Observamos a regularidades do mundo e tentamos organizá-las na forma de conhecimento e tecnologia. Isso nos confere mais poder. Por outro lado, queremos transcender ao mundo observável. Ir além dos limites que impedem nossos corpos e limitam a persistência da consciência de nós mesmos.

Temos uma certeza angustiante em relação a morte. Sabemos que ela irá nos colher em algum momento. Tudo o que nos faz temê-la, aponta para a sensação intolerável de extinção de nossa capacidade de perceber nossa presença. Viver parece ser estender ao longo do tempo e do espaço a noção que temos de nós mesmos e, em certa medida, de um mundo em torno de nós.
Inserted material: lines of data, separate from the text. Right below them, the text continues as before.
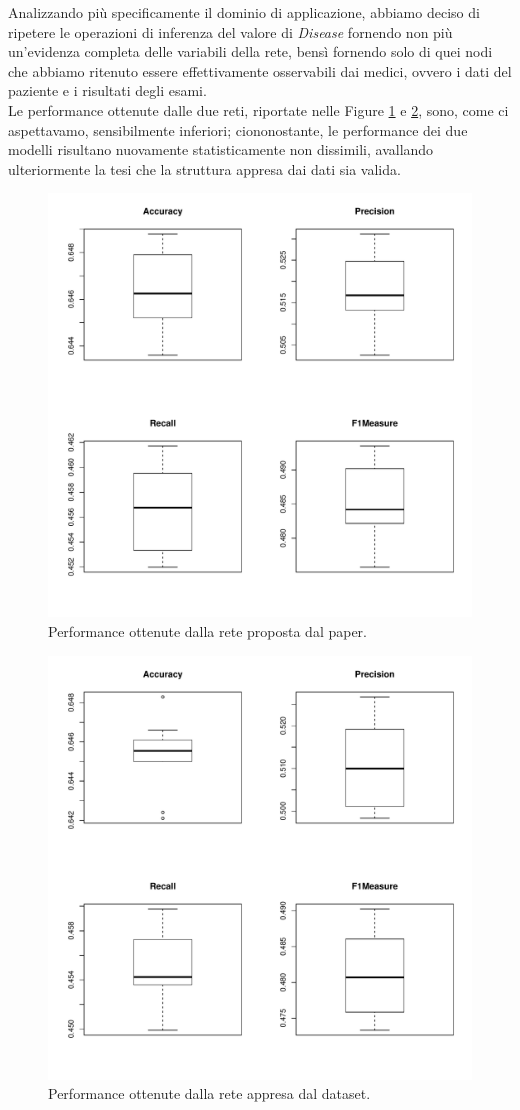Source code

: Analizzando più specificamente il dominio di applicazione, abbiamo deciso di ripetere le operazioni di inferenza del valore di \textit{Disease} fornendo non più un'evidenza completa delle variabili della rete, bensì fornendo solo di quei nodi che abbiamo ritenuto essere effettivamente osservabili dai medici, ovvero i dati del paziente e i risultati degli esami.\\
Le performance ottenute dalle due reti, riportate nelle Figure \ref{fig:paperperformancehalf} e \ref{fig:inducedperformancehalf}, sono, come ci aspettavamo, sensibilmente inferiori; ciononostante, le performance dei due modelli risultano nuovamente statisticamente non dissimili, avallando ulteriormente la tesi che la struttura appresa dai dati sia valida.\\
\begin{figure}
	\centering
	\includegraphics[width=0.7\linewidth]{images/paper_performance_half}
	\caption{Performance ottenute dalla rete proposta dal paper.}
	\label{fig:paperperformancehalf}
\end{figure}
\begin{figure}
	\centering
	\includegraphics[width=0.7\linewidth]{images/induced_performance_half}
	\caption{Performance ottenute dalla rete appresa dal dataset.}
	\label{fig:inducedperformancehalf}
\end{figure}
A questão é que a extinção, nosso maior medo, é impensável. Não podemos significar o que seja não existir. Afinal, primeiro existimos e depois formamos uma consciência de estarmos vivos. Tudo que sentimos, e nos move, está em nós ainda antes da noção de "se dar por gente". Partilhamos o instinto de sobrevivência com tudo o mais que sabemos estar vivo. E reconhecemos a passividade com que o que está morto se decompõe de volta aos elementos físicos.

Tudo o que sabemos sobre a consciência é que ela é um padrão de conexões elétricas. O que na vida temos de mais importante é a mais elementar da funções subatômicas ocorrendo no cérebro: Nossa mente é um atributo do ambiente e não um sala de pilotagem para a alma. Um mundo de eventos químicos e físicos. Na mente humana a noção da existência é instilada por processos que são, essencialmente físicos, a despeito de ocorrerem em uma base orgânica. Isso é o que as evidências indicam, o resto é especulação.

Não toleramos estas evidências. Na verdade precisamos de mais, muito mais. Criamos mitos de fé em que a alma se ancora, mas não está presa ao corpo, que aparentemente se extingue corriqueiramente. Essa negação, fundamentada ou não (afinal a ciência não toca o mistério, apenas lida com o que é recorrente para os sentidos) tem uma consequência importante. A pretensão da crença em suplantar os dados sensíveis é preocupante. Ela alimenta ódios profundos. A liberação da agressividade contra o mundo e contra a vida, em última instância, libera uma pulsão de morte.

Ou você tolera o que é divergente, diferente, ou você o nega. O problema é que quem der o primeiro passo na direção de negar o outro, instaura a cena da violência. Resta ao oponente a disposição por se deixar martirizar, ou a resposta agressiva.

De qualquer forma, parece que recairemos na tentação de eliminar o outro. Sejamos ateus, agnósticos ou crentes estamos sempre dispostos a lutar por persistir e sobreviver ao oponente. É uma inclinação que precede a consciência e perdura em nós. Um desejo de que nossa visão de mundo permaneça e com ela alcancemos uma duração que a morte nos nega. Mesmo que o custo seja eliminar a riqueza de visões de mundo que divergem da nossa. A verdade é uma ilusão que denota a derrota da morte. Por mais que a evidência diga o contrário, queremos descobrir que a morte é uma mentira.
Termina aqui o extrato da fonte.